CLOC EMEA Institute held its first London conference on 23 January 2018.
Since its formation in the US in 2009, CLOC has grown exponentially: see Blog post, The emerging disruptor: the legal operations team. Its forthcoming headline event in Las Vegas is expected to be attended by 2,500 people visiting 90 curated sessions.
Last week’s UK event was likewise action-packed, with sessions focusing on how attendees have applied aspects of CLOC’s twelve core competencies (from knowledge management through vendor management to data analytics), and exploring how legal operations professionals can assist in managing current high-profile issues such as GDPR implementation and the application of AI in the legal workplace.
For those unable to attend either event, here is a summary of the key takeaway points from last week.
You need to be in the room to help design the solutions
In opening the conference, Connie Brenton, President and CEO of CLOC, also Chief of Staff and Senior Director of Legal Operations at NetApp, sought to address a question that some of the GCs present might have been asking themselves: “Why am I here?”
Her answer was that “the industry is changing, and the people in this room are changing it”: the conference was an opportunity for GCs to meet some of the people and providers changing the legal industry, and hear some success stories from those who have effected positive change. Moreover, as Professor Richard Susskind highlighted, “real legal change comes from the market”: law firms will not change their offering unless in-house teams demand it.
Whether or not GCs and their legal teams can actually make it to such events, the importance of them being involved in designing their organisation’s legal operations strategy came across loud and clear from speakers on the day.
Legal operations professionals can play a vital role in helping in-house teams achieve their aims
Once in-house teams have worked out what they want, they need to decide how to deliver it. The conference therefore also addressed another question that GCs might have been asking themselves: “Should I bring someone in to manage our legal operations?”

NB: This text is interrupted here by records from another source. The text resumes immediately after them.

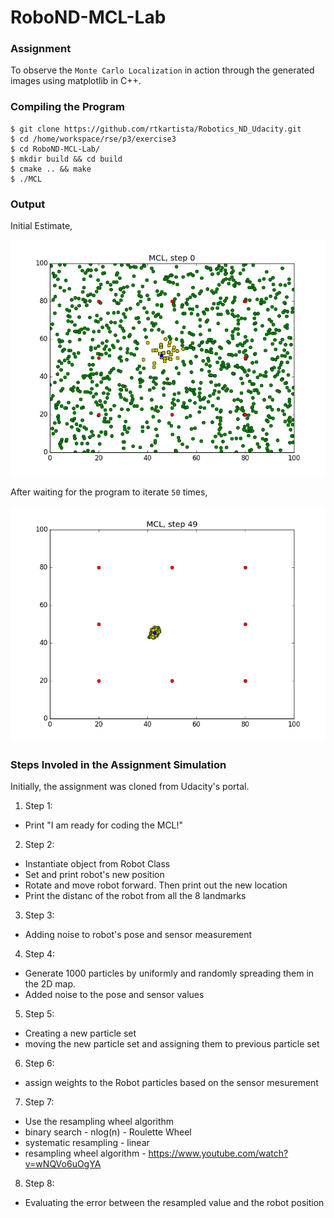 # RoboND-MCL-Lab
### Assignment
To observe the `Monte Carlo Localization` in action through the generated images using matplotlib in C++. 


### Compiling the Program
```
$ git clone https://github.com/rtkartista/Robotics_ND_Udacity.git
$ cd /home/workspace/rse/p3/exercise3
$ cd RoboND-MCL-Lab/
$ mkdir build && cd build
$ cmake .. && make
$ ./MCL
```
### Output
Initial Estimate,

![alt text](Images/0.png)

After waiting for the program to iterate `50` times,

![alt text](Images/49.png)

### Steps Involed in the Assignment Simulation
Initially, the assignment was cloned from Udacity's portal.

1. Step 1: 
* Print "I am ready for coding the MCL!"

2. Step 2:
* Instantiate object from Robot Class
* Set and print robot's new position
* Rotate and move robot forward. Then print out the new location
* Print the distanc of the robot from all the 8 landmarks

3. Step 3:
* Adding noise to robot's pose and sensor measurement

4. Step 4:
* Generate 1000 particles by uniformly and randomly spreading them in the 2D map.
* Added noise to the pose and sensor values 

5. Step 5:
* Creating a new particle set
* moving the new particle set and assigning them to previous particle set

6. Step 6:
* assign weights to the Robot particles based on the sensor mesurement

7. Step 7:
* Use the resampling wheel algorithm 
* binary search - nlog(n) - Roulette Wheel
* systematic resampling - linear
* resampling wheel algorithm - https://www.youtube.com/watch?v=wNQVo6uOgYA

8. Step 8:
* Evaluating the error between the resampled value and the robot position
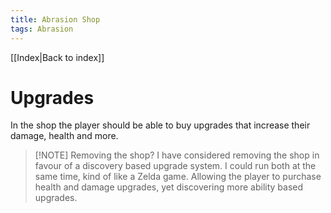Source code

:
 ```yaml
---
title: Abrasion Shop
tags: Abrasion
---
```

[[Index|Back to index]]
# Upgrades
In the shop the player should be able to buy upgrades that increase their damage, health and more.

> [!NOTE] Removing the shop?
> I have considered removing the shop in favour of a discovery based upgrade system. I could run both at the same time, kind of like a Zelda game. Allowing the player to purchase health and damage upgrades, yet discovering more ability based upgrades.
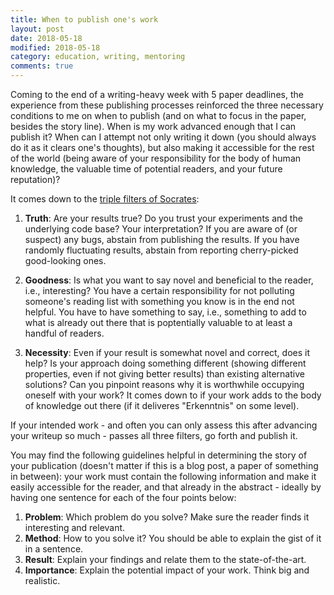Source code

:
 ```yaml
---
title: When to publish one's work
layout: post
date: 2018-05-18
modified: 2018-05-18
category: education, writing, mentoring
comments: true
---
```


Coming to the end of a writing-heavy week with 5 paper deadlines, the experience from these publishing processes reinforced the three necessary conditions to me on when to publish (and on what to focus in the paper, besides the story line). When is my work advanced enough that I can publish it? When can I attempt not only writing it down (you should always do it as it clears one's thoughts), but also making it accessible for the rest of the world (being aware of your responsibility for the body of human knowledge, the valuable time of potential readers, and your future reputation)?

It comes down to the [triple filters of Socrates](https://www.quora.com/What-is-Triple-Filter-test-of-Socrates):

1. **Truth**: Are your results true? Do you trust your experiments and the underlying code base? Your interpretation? If you are aware of (or suspect) any bugs, abstain from publishing the results. If you have randomly fluctuating results, abstain from reporting cherry-picked good-looking ones.

2. **Goodness**: Is what you want to say novel and beneficial to the reader, i.e., interesting? You have a certain responsibility for not polluting someone's reading list with something you know is in the end not helpful. You have to have something to say, i.e., something to add to what is already out there that is poptentially valuable to at least a handful of readers.

3. **Necessity**: Even if your result is somewhat novel and correct, does it help? Is your approach doing something different (showing different properties, even if not giving better results) than existing alternative solutions? Can you pinpoint reasons why it is worthwhile occupying oneself with your work? It comes down to if your work adds to the body of knowledge out there (if it deliveres "Erkenntnis" on some level).

If your intended work - and often you can only assess this after advancing your writeup so much - passes all three filters, go forth and publish it. 

You may find the following guidelines helpful in determining the story of your publication (doesn't matter if this is a blog post, a paper of something in between): your work must contain the following information and make it easily accessible for the reader, and that already in the abstract - ideally by having one sentence for each of the four points below:

1. **Problem**: Which problem do you solve? Make sure the reader finds it interesting and relevant.
2. **Method**: How to you solve it? You should be able to explain the gist of it in a sentence.
3. **Result**: Explain your findings and relate them to the state-of-the-art.
4. **Importance**: Explain the potential impact of your work. Think big and realistic. 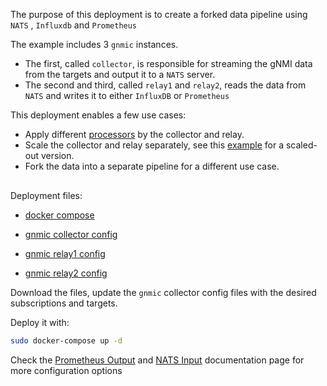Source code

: 
The purpose of this deployment is to create a forked data pipeline using `NATS` , `Influxdb` and `Prometheus`

The example includes 3 `gnmic` instances.

- The first, called `collector`, is responsible for streaming the gNMI data from the targets and output it to a `NATS` server.
- The second and third, called `relay1` and `relay2`, reads the data from `NATS` and writes it to either `InfluxDB` or `Prometheus`

This deployment enables a few use cases:

- Apply different [processors](../../advanced/event_processors/intro.md) by the collector and relay.
- Scale the collector and relay separately, see this [example](gnmic_cluster_nats_prometheus.md) for a scaled-out version.
- Fork the data into a separate pipeline for a different use case.


<div class="mxgraph" style="max-width:100%;border:1px solid transparent;margin:0 auto; display:block;" data-mxgraph="{&quot;page&quot;:12,&quot;zoom&quot;:1.4,&quot;highlight&quot;:&quot;#0000ff&quot;,&quot;nav&quot;:true,&quot;check-visible-state&quot;:true,&quot;resize&quot;:true,&quot;url&quot;:&quot;https://raw.githubusercontent.com/karimra/gnmic/diagrams/diagrams/pipeline_gnmic_nats_gnmic_prometheus_gnmic_influxdb.drawio&quot;}"></div>

<script type="text/javascript" src="https://cdn.jsdelivr.net/gh/hellt/drawio-js@main/embed2.js?&fetch=https%3A%2F%2Fraw.githubusercontent.com%2Fkarimra%2Fgnmic%2Fdiagrams%2Fpipeline_gnmic_nats_gnmic_prometheus_gnmic_influxdb.drawio" async></script>


Deployment files:

- [docker compose](https://github.com/karimra/gnmic/blob/master/examples/deployments/3.pipelines/4.gnmic-nats-gnmic-prometheus-gnmic-influxdb/docker-compose.yaml)

- [gnmic collector config](https://github.com/karimra/gnmic/blob/master/examples/deployments/3.pipelines/4.gnmic-nats-gnmic-prometheus-gnmic-influxdb/gnmic-collector.yaml)
- [gnmic relay1 config](https://github.com/karimra/gnmic/blob/master/examples/deployments/3.pipelines/4.gnmic-nats-gnmic-prometheus-gnmic-influxdb/gnmic-relay1.yaml)
- [gnmic relay2 config](https://github.com/karimra/gnmic/blob/master/examples/deployments/3.pipelines/4.gnmic-nats-gnmic-prometheus-gnmic-influxdb/gnmic-relay2.yaml)

Download the files, update the `gnmic` collector config files with the desired subscriptions and targets.

Deploy it with:

```bash
sudo docker-compose up -d
```

Check the [Prometheus Output](../../advanced/multi_outputs/prometheus_output.md) and [NATS Input](../../advanced/inputs/nats_input.md) documentation page for more configuration options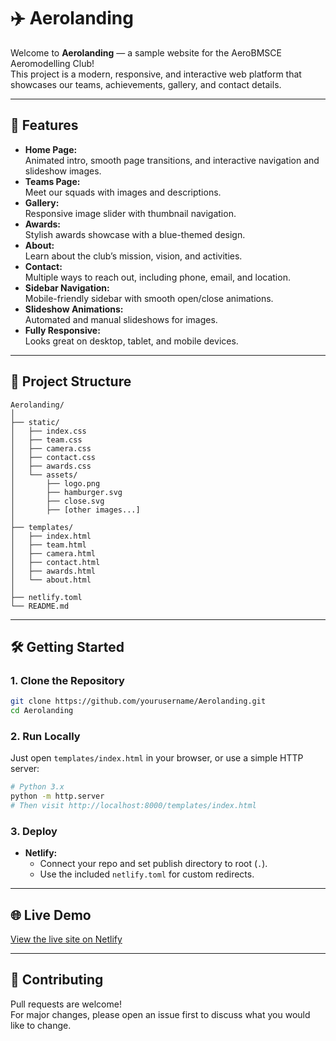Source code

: # ✈️ Aerolanding

Welcome to **Aerolanding** — a sample website for the AeroBMSCE Aeromodelling Club!  
This project is a modern, responsive, and interactive web platform that showcases our teams, achievements, gallery, and contact details.

---

## 🚀 Features

- **Home Page:**  
  Animated intro, smooth page transitions, and interactive navigation and slideshow images.
- **Teams Page:**  
  Meet our squads with images and descriptions.
- **Gallery:**  
  Responsive image slider with thumbnail navigation.
- **Awards:**  
  Stylish awards showcase with a blue-themed design.
- **About:**  
  Learn about the club’s mission, vision, and activities.
- **Contact:**  
  Multiple ways to reach out, including phone, email, and location.
- **Sidebar Navigation:**  
  Mobile-friendly sidebar with smooth open/close animations.
- **Slideshow Animations:**  
  Automated and manual slideshows for images.
- **Fully Responsive:**  
  Looks great on desktop, tablet, and mobile devices.

---


## 📁 Project Structure

```
Aerolanding/
│
├── static/
│   ├── index.css
│   ├── team.css
│   ├── camera.css
│   ├── contact.css
│   ├── awards.css
│   └── assets/
│       ├── logo.png
│       ├── hamburger.svg
│       ├── close.svg
│       ├── [other images...]
│
├── templates/
│   ├── index.html
│   ├── team.html
│   ├── camera.html
│   ├── contact.html
│   ├── awards.html
│   └── about.html
│
├── netlify.toml
└── README.md
```

---

## 🛠️ Getting Started

### **1. Clone the Repository**

```bash
git clone https://github.com/yourusername/Aerolanding.git
cd Aerolanding
```

### **2. Run Locally**

Just open `templates/index.html` in your browser, or use a simple HTTP server:

```bash
# Python 3.x
python -m http.server
# Then visit http://localhost:8000/templates/index.html
```

### **3. Deploy**

- **Netlify:**  
  - Connect your repo and set publish directory to root (`.`).
  - Use the included `netlify.toml` for custom redirects.

---

## 🌐 Live Demo

[View the live site on Netlify](https://aerolanding.netlify.app/)  

---

## 🤝 Contributing

Pull requests are welcome!  
For major changes, please open an issue first to discuss what you would like to change.



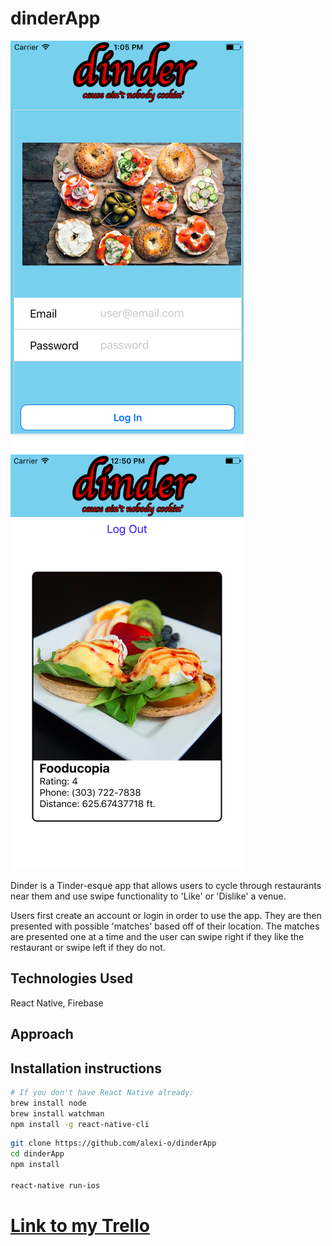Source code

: # dinderApp
![](src/images/demo1.png)
![](src/images/demo.png)

Dinder is a Tinder-esque app that allows users to cycle through restaurants near them and use swipe functionality to 'Like' or 'Dislike' a venue. 

Users first create an account or login in order to use the app. They are then presented with possible 'matches' based off of their location. The matches are presented one at a time and the user can swipe right if they like the restaurant or swipe left if they do not.

## Technologies Used

React Native, Firebase

## Approach



## Installation instructions
```bash
# If you don't have React Native already:
brew install node
brew install watchman
npm install -g react-native-cli
```

```bash
git clone https://github.com/alexi-o/dinderApp
cd dinderApp
npm install

react-native run-ios
```
# [Link to my Trello](https://trello.com/b/BryHATza/dinder)
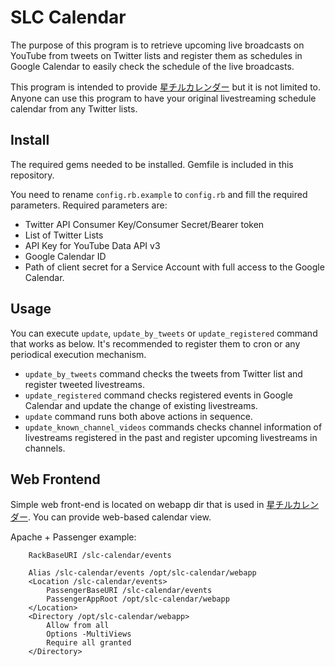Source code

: # SLC Calendar

The purpose of this program is to retrieve upcoming live broadcasts on YouTube from tweets on Twitter lists and register them as schedules in Google Calendar to easily check the schedule of the live broadcasts.

This program is intended to provide [星チルカレンダー](https://kazubu.jp/slcc/) but it is not limited to. Anyone can use this program to have your original livestreaming schedule calendar from any Twitter lists.

## Install

The required gems needed to be installed. Gemfile is included in this repository.

You need to rename `config.rb.example` to `config.rb` and fill the required parameters.
Required parameters are:
 - Twitter API Consumer Key/Consumer Secret/Bearer token
 - List of Twitter Lists
 - API Key for YouTube Data API v3
 - Google Calendar ID
 - Path of client secret for a Service Account with full access to the Google Calendar.

## Usage

You can execute `update`, `update_by_tweets` or `update_registered` command that works as below. It's recommended to register them to cron or any periodical execution mechanism.
 - `update_by_tweets` command checks the tweets from Twitter list and register tweeted livestreams.
 - `update_registered` command checks registered events in Google Calendar and update the change of existing livestreams.
 - `update` command runs both above actions in sequence.
 - `update_known_channel_videos` commands checks channel information of livestreams registered in the past and register upcoming livestreams in channels.

## Web Frontend

Simple web front-end is located on webapp dir that is used in [星チルカレンダー](https://kazubu.jp/slcc/).
You can provide web-based calendar view.

Apache + Passenger example:

```
    RackBaseURI /slc-calendar/events

    Alias /slc-calendar/events /opt/slc-calendar/webapp
    <Location /slc-calendar/events>
        PassengerBaseURI /slc-calendar/events
        PassengerAppRoot /opt/slc-calendar/webapp
    </Location>
    <Directory /opt/slc-calendar/webapp>
        Allow from all
        Options -MultiViews
        Require all granted
    </Directory>
```

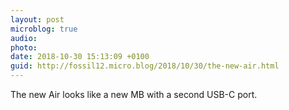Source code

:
 ```yaml
---
layout: post
microblog: true
audio: 
photo: 
date: 2018-10-30 15:13:09 +0100
guid: http://fossil12.micro.blog/2018/10/30/the-new-air.html
---
```

The new Air looks like a new MB with a second USB-C port.
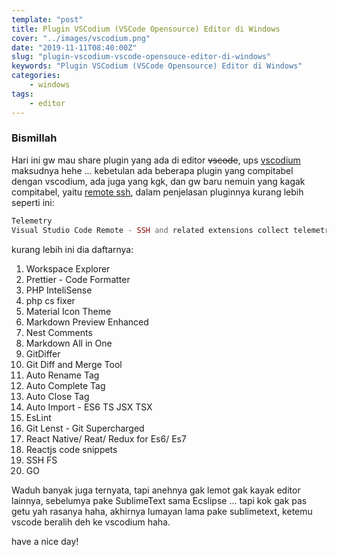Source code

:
 ```yaml
---
template: "post"
title: Plugin VSCodium (VSCode Opensource) Editor di Windows
cover: "../images/vscodium.png"
date: "2019-11-11T08:40:00Z"
slug: "plugin-vscodium-vscode-opensouce-editor-di-windows"
keywords: "Plugin VSCodium (VSCode Opensource) Editor di Windows"
categories: 
    - windows 
tags:
    - editor
---
```


### Bismillah

Hari ini gw mau share plugin yang ada di editor ~~vscode~~, ups [vscodium](https://vscodium.com/) maksudnya hehe ... kebetulan ada beberapa plugin yang compitabel dengan vscodium, ada juga yang kgk, dan gw baru nemuin yang kagak compitabel, yaitu [remote ssh](https://marketplace.visualstudio.com/items?itemName=ms-vscode-remote.remote-ssh), dalam penjelasan pluginnya kurang lebih seperti ini:
```php
Telemetry
Visual Studio Code Remote - SSH and related extensions collect telemetry data to help us build a better experience working remotely from VS Code. We only collect data on which commands are executed. We do not collect any information about image names, paths, etc. The extension respects the telemetry.enableTelemetry setting which you can learn more about in the Visual Studio Code FAQ.
```
kurang lebih ini dia daftarnya:

1. Workspace Explorer
2. Prettier - Code Formatter
3. PHP InteliSense
4. php cs fixer
5. Material Icon Theme
6. Markdown Preview Enhanced
7. Nest Comments
8. Markdown All in One
9. GitDiffer
10. Git Diff and Merge Tool
11. Auto Rename Tag
12. Auto Complete Tag
13. Auto Close Tag
14. Auto Import - ES6 TS JSX TSX
15. EsLint
16. Git Lenst - Git Supercharged
17. React Native/ Reat/ Redux for Es6/ Es7
18. Reactjs code snippets
19. SSH FS
20. GO

Waduh banyak juga ternyata, tapi anehnya gak lemot gak kayak editor lainnya, sebelumya pake SublimeText sama Ecslipse ... tapi kok gak pas getu yah rasanya haha, akhirnya lumayan lama pake sublimetext, ketemu vscode beralih deh ke vscodium haha.

have a nice day!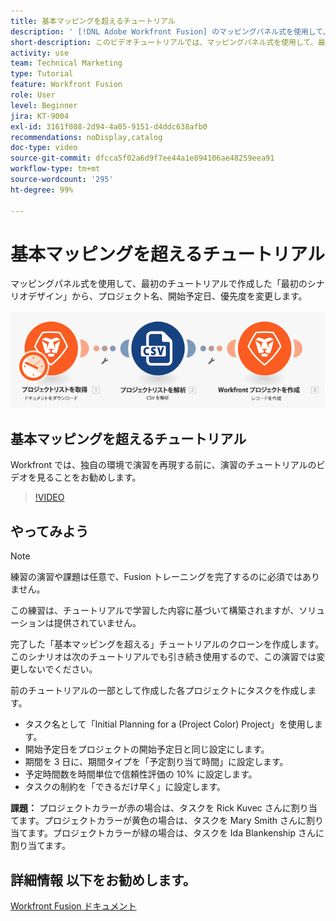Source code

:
 ```yaml
---
title: 基本マッピングを超えるチュートリアル
description: ' [!DNL Adobe Workfront Fusion] のマッピングパネル式を使用して、以前に作成したシナリオのいくつかのプロジェクトフィールドを変更します。'
short-description: このビデオチュートリアルでは、マッピングパネル式を使用して、最初のチュートリアルで作成した「最初のシナリオデザイン」から、プロジェクト名、開始予定日、優先度を変更できます。
activity: use
team: Technical Marketing
type: Tutorial
feature: Workfront Fusion
role: User
level: Beginner
jira: KT-9004
exl-id: 3161f088-2d94-4a05-9151-d4ddc638afb0
recommendations: noDisplay,catalog
doc-type: video
source-git-commit: dfcca5f02a6d9f7ee44a1e894106ae48259eea91
workflow-type: tm+mt
source-wordcount: '295'
ht-degree: 99%

---
```


# 基本マッピングを超えるチュートリアル

マッピングパネル式を使用して、最初のチュートリアルで作成した「最初のシナリオデザイン」から、プロジェクト名、開始予定日、優先度を変更します。

![Fusion シナリオの画像](assets/understand-the-basics-1.png)

## 基本マッピングを超えるチュートリアル

Workfront では、独自の環境で演習を再現する前に、演習のチュートリアルのビデオを見ることをお勧めします。

>[!VIDEO](https://video.tv.adobe.com/v/335264/?quality=12&learn=on&enablevpops)


## やってみよう

>[!NOTE]
>
>練習の演習や課題は任意で、Fusion トレーニングを完了するのに必須ではありません。

この練習は、チュートリアルで学習した内容に基づいて構築されますが、ソリューションは提供されていません。

完了した「基本マッピングを超える」チュートリアルのクローンを作成します。このシナリオは次のチュートリアルでも引き続き使用するので、この演習では変更しないでください。

前のチュートリアルの一部として作成した各プロジェクトにタスクを作成します。

* タスク名として「Initial Planning for a (Project Color) Project」を使用します。
* 開始予定日をプロジェクトの開始予定日と同じ設定にします。
* 期間を 3 日に、期間タイプを「予定割り当て時間」に設定します。
* 予定時間数を時間単位で信頼性評価の 10% に設定します。
* タスクの制約を「できるだけ早く」に設定します。

**課題：** プロジェクトカラーが赤の場合は、タスクを Rick Kuvec さんに割り当てます。プロジェクトカラーが黄色の場合は、タスクを Mary Smith さんに割り当てます。プロジェクトカラーが緑の場合は、タスクを Ida Blankenship さんに割り当てます。

## 詳細情報 以下をお勧めします。

[Workfront Fusion ドキュメント](https://experienceleague.adobe.com/en/docs/workfront-fusion/using/get-started-with-fusion/understand-workfront-fusion/workfront-fusion-overview)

Perhaps unsurprisingly, the response was that legal operations professionals are vital to helping in-house teams improve the way in which they deliver legal services.
Many of the changes that legal teams want or need to make are about causing disruption. Legal operations projects require tenacity to see them through: a quality that legal ops professionals tend to have in spades (they were described on the day as “pitbulls…but the nicest of the nicest pitbulls”). I agree; it is certainly not a profession for the faint-hearted. Legal teams may be concerned about selling the idea of recruiting a legal operations professional to the business, in which case they may find it useful to cite the view of Mary O’Carroll (Head of Legal Operations at Google) that “[t]hese roles pay for themselves in the first month in terms of return on investment”.
However, even if a legal team does not plan to recruit a legal ops professional, they can benefit from staying informed about changes in the marketplace and studying the experiences of those who have worked on similar projects when it comes to making changes to the way in which their legal departments are managed.
Practical Law has published case studies examining how two different organisations have implemented legal technology, which may be of interest: Article, Case study: Royal Mail’s legal operations transformation – from Initial Public Offering to Internal Process Optimisation and Article, Legal technology case study: how Reckitt Benckiser adopted contract automation technology.
Top tips for legal operations pitbulls
In the spirit of collaboration, which is central to CLOC’s ethos, attendees shared their views on how legal operations professionals (or anyone responsible for optimising a legal team) can perform most effectively in their jobs and create value for their organisation. These included
- Do not be disheartened by the scale of the task. What a legal operations individual can do will depend on the resources s/he has. The more staff you have, the more you can do. However, even those legal ops “teams” which comprise a single individual can achieve a lot, and they should aim to build resources as and where they can.
- Start by asking (a lot of) questions. The first step in formulating a legal operations programme is to ask a lot of questions of a lot of people in your organisation to find out what you need to tackle. Begin with the GC and find out what they want to achieve. If you do not have the time or resource to conduct an in-depth survey of your organisation, you could use the “elevator pitch” suggested by Steve Harmon (Vice President and Deputy General Counsel at Cisco): “Do you think your legal department is supporting the business in an optimal way? If not, why?” This will introduce a conversation about operational inefficiencies, which can help you identify your priorities. One size does not fit all and your organisation may have different needs and priorities to those of its peers.
- Consider external benchmarking. Having said that, external benchmarking can be extremely helpful, allowing you to clarify your position and work out what could you do differently.
- Remember that most in-house teams are continually having to “do more with less”. To show the value of what you are doing as a legal operations professional:
- Identify low-hanging fruit. Start by making changes that are quick and easy but have a positive impact on the bottom line. This does not have to be buying a new tool but can be a change to a process, or culture.
- Focus on metrics. Gather data from the very beginning. You can only truly measure the effectiveness of your team, internal and external, with data. Once you have the data, convert it into “news you can use”, and then tell your story to whoever you need to convince to enable you to make the changes you have identified as necessary.
Don’t get left behind
A final message, which was implicit throughout the entire day, is that however organisations choose to respond to the related phenomena of legal operations and legal technology, the important thing is that they react. A Bill Gates quote from the conference session on machine learning is applicable to the current changes in the legal services industry as a whole:
“We always overestimate the change that will occur in the next two years and underestimate the change that will occur in the next ten. Don’t let yourself be lulled into inaction.”